期刊
BEHAVIOURAL PHARMACOLOGY
卷 22, 期 4, 页码 291-299出版社
LIPPINCOTT WILLIAMS & WILKINS
DOI: 10.1097/FBP.0b013e328347546d
关键词
depression; forced-swim test; mouse; nicotinic acetylcholine receptors; novelty-suppressed feeding; partial agonists; tail-suspension test
资金
- National Institute of Mental Health [MH077681]

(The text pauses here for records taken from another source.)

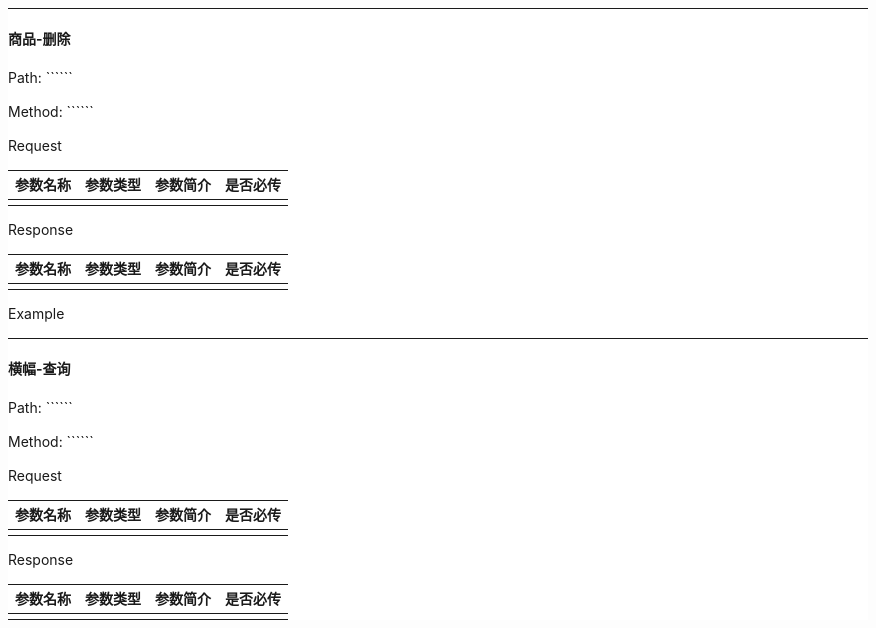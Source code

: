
 ```

```




---

#### 商品-删除

> 

Path: ``````

Method: ``````

Request

| 参数名称 | 参数类型 | 参数简介 | 是否必传 |
| -------- | -------- | -------- | :------- |
|          |          |          |          |



Response

| 参数名称 | 参数类型 | 参数简介 | 是否必传 |
| -------- | -------- | -------- | :------- |
|          |          |          |          |



Example

```

```




---

#### 横幅-查询

> 

Path: ``````

Method: ``````

Request

| 参数名称 | 参数类型 | 参数简介 | 是否必传 |
| -------- | -------- | -------- | :------- |
|          |          |          |          |



Response

| 参数名称 | 参数类型 | 参数简介 | 是否必传 |
| -------- | -------- | -------- | :------- |
|          |          |          |          |
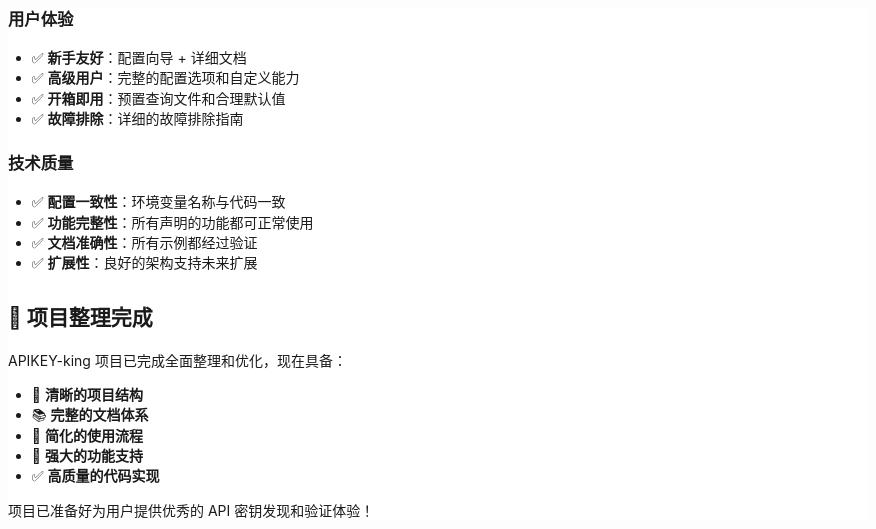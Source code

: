 ### 用户体验
- ✅ **新手友好**：配置向导 + 详细文档
- ✅ **高级用户**：完整的配置选项和自定义能力
- ✅ **开箱即用**：预置查询文件和合理默认值
- ✅ **故障排除**：详细的故障排除指南

### 技术质量
- ✅ **配置一致性**：环境变量名称与代码一致
- ✅ **功能完整性**：所有声明的功能都可正常使用
- ✅ **文档准确性**：所有示例都经过验证
- ✅ **扩展性**：良好的架构支持未来扩展

## 🎉 **项目整理完成**

APIKEY-king 项目已完成全面整理和优化，现在具备：
- 🎯 **清晰的项目结构**
- 📚 **完整的文档体系**
- 🚀 **简化的使用流程**
- 🔧 **强大的功能支持**
- ✅ **高质量的代码实现**

项目已准备好为用户提供优秀的 API 密钥发现和验证体验！
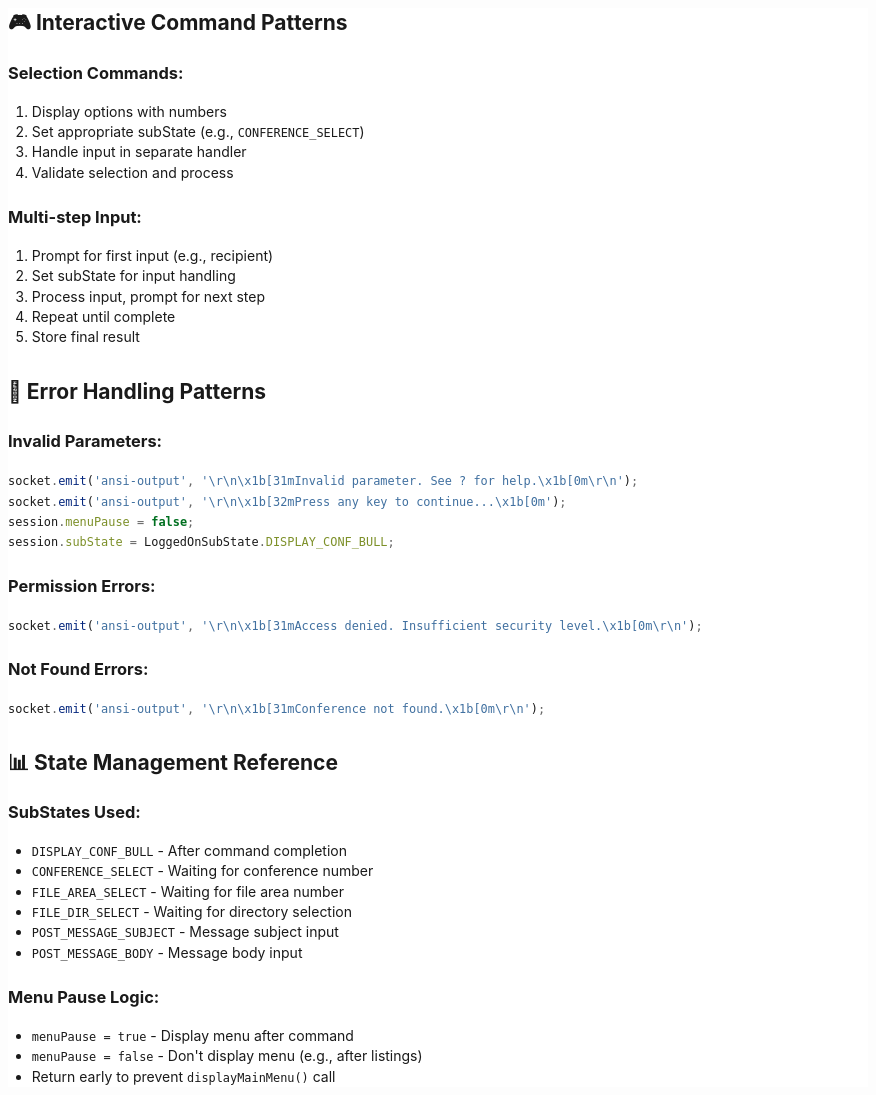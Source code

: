 ## 🎮 **Interactive Command Patterns**

### **Selection Commands:**
1. Display options with numbers
2. Set appropriate subState (e.g., `CONFERENCE_SELECT`)
3. Handle input in separate handler
4. Validate selection and process

### **Multi-step Input:**
1. Prompt for first input (e.g., recipient)
2. Set subState for input handling
3. Process input, prompt for next step
4. Repeat until complete
5. Store final result

## 🚨 **Error Handling Patterns**

### **Invalid Parameters:**
```typescript
socket.emit('ansi-output', '\r\n\x1b[31mInvalid parameter. See ? for help.\x1b[0m\r\n');
socket.emit('ansi-output', '\r\n\x1b[32mPress any key to continue...\x1b[0m');
session.menuPause = false;
session.subState = LoggedOnSubState.DISPLAY_CONF_BULL;
```

### **Permission Errors:**
```typescript
socket.emit('ansi-output', '\r\n\x1b[31mAccess denied. Insufficient security level.\x1b[0m\r\n');
```

### **Not Found Errors:**
```typescript
socket.emit('ansi-output', '\r\n\x1b[31mConference not found.\x1b[0m\r\n');
```

## 📊 **State Management Reference**

### **SubStates Used:**
- `DISPLAY_CONF_BULL` - After command completion
- `CONFERENCE_SELECT` - Waiting for conference number
- `FILE_AREA_SELECT` - Waiting for file area number
- `FILE_DIR_SELECT` - Waiting for directory selection
- `POST_MESSAGE_SUBJECT` - Message subject input
- `POST_MESSAGE_BODY` - Message body input

### **Menu Pause Logic:**
- `menuPause = true` - Display menu after command
- `menuPause = false` - Don't display menu (e.g., after listings)
- Return early to prevent `displayMainMenu()` call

- National Institute on Drug Abuse [DA00436]
- Pfizer
Previous studies have suggested that treatment with antagonists or partial agonists of nicotinic acetylcholine receptors containing the beta 2-subunit (beta 2* nAChRs) results in antidepressant-like effects. In this study, we tested three novel compounds with different affinity and functional efficacy at alpha 4 beta 2* nAChRs, which were synthesized as part of nAChR discovery projects at Pfizer, in the tail-suspension, forced-swim, and novelty-suppressed feeding tests of antidepressant efficacy. All compounds tested reduced immobility in the forced-swim test and one of the compounds also reduced immobility in the tail-suspension test. All the compounds appeared to affect food intake on their own, with two compounds reducing feeding significantly in the home cage, precluding a clear interpretation of the results in the novelty-suppressed feeding test. None of the compounds altered locomotor activity at the doses and time points used here. Therefore, a subset of these compounds has pharmacological and behavioral properties that demonstrate the potential of nicotinic compounds as a treatment of mood disorders. Further development of nicotinic-based antidepressants should focus on increasing nAChR subtype selectivity to obtain consistent antidepressant properties with an acceptable side-effect profile. Behavioural Pharmacology 22: 291-299 (C) 2011 Wolters Kluwer Health vertical bar Lippincott Williams & Wilkins.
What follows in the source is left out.